Why is $\int_{0}^{t} e^{nt} \mathrm{\ dt} = \frac{1}{n} \left(e^{nt} - 1\right)$? [solved; notation is also faulty in the first place]

Question

If $e^{nt}$ can also be written as $\left(e^n\right)^t$ or $\left(e^t\right)^n$, $\int_{0}^{t} e^{nt} \mathrm{\ dt}$ can also be written as $\int_{0}^{t} \left(e^{t}\right)^n \mathrm{\ dt}$ which can also be written as … well, what?
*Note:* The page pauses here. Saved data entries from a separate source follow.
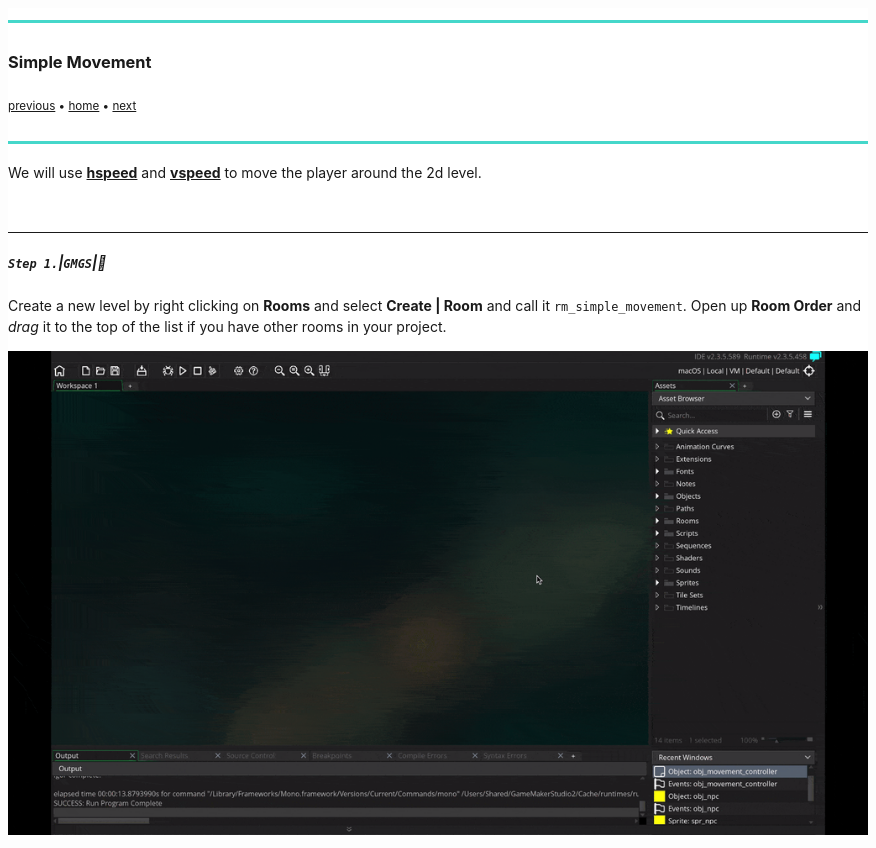 ![](../images/line3.png)

### Simple Movement

<sub>[previous](../npc-movement/README.md#user-content-npc-movement) • [home](../README.md#user-content-gamemaker-studio-2-getting-started) • [next](../variables/README.md#user-content-gms2-variables)</sub>

![](../images/line3.png)

We will use **[hspeed](https://manual.yoyogames.com/GameMaker_Language/GML_Reference/Asset_Management/Instances/Instance_Variables/hspeed.htm)** and **[vspeed](https://manual.yoyogames.com/GameMaker_Language/GML_Reference/Asset_Management/Instances/Instance_Variables/vspeed.htm)** to move the player around the 2d level.

<br>

---

##### `Step 1.`\|`GMGS`|:small_blue_diamond:

Create a new level by right clicking on **Rooms** and select **Create | Room** and call it `rm_simple_movement`.  Open up **Room Order** and *drag* it to the top of the list if you have other rooms in your project.

![create rm_simple_movement and move to top of room order](images/RmSimpleMovement.gif)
I need some more steps of calculation in order to understand why the solution is $\frac{1}{n} \left(e^{nt} - 1\right)$.

Answer 1

$$\int_0^t e^{nz} \mathrm{\ d}z=\left[\frac{1}{n}e^{nz}\right]_0^t=\frac{e^{nt}-1}{n}$$

Answer 2

If $n \not= 0$, you are a fan of the power law, and like complicated answers to simple questions you could compute $$\int_0^t e^{nx} \, dx = \int_0^t (e^x)^{n-1} e^x \, dx = \int_1^{e^t} y^{n-1} \, dy = \left[ \frac{y^n}{n} \right]_1^{e^t} = \frac{e^{nt} - 1}{n}$$ using the substitution $y = e^x$, $dy = e^x \, dx$.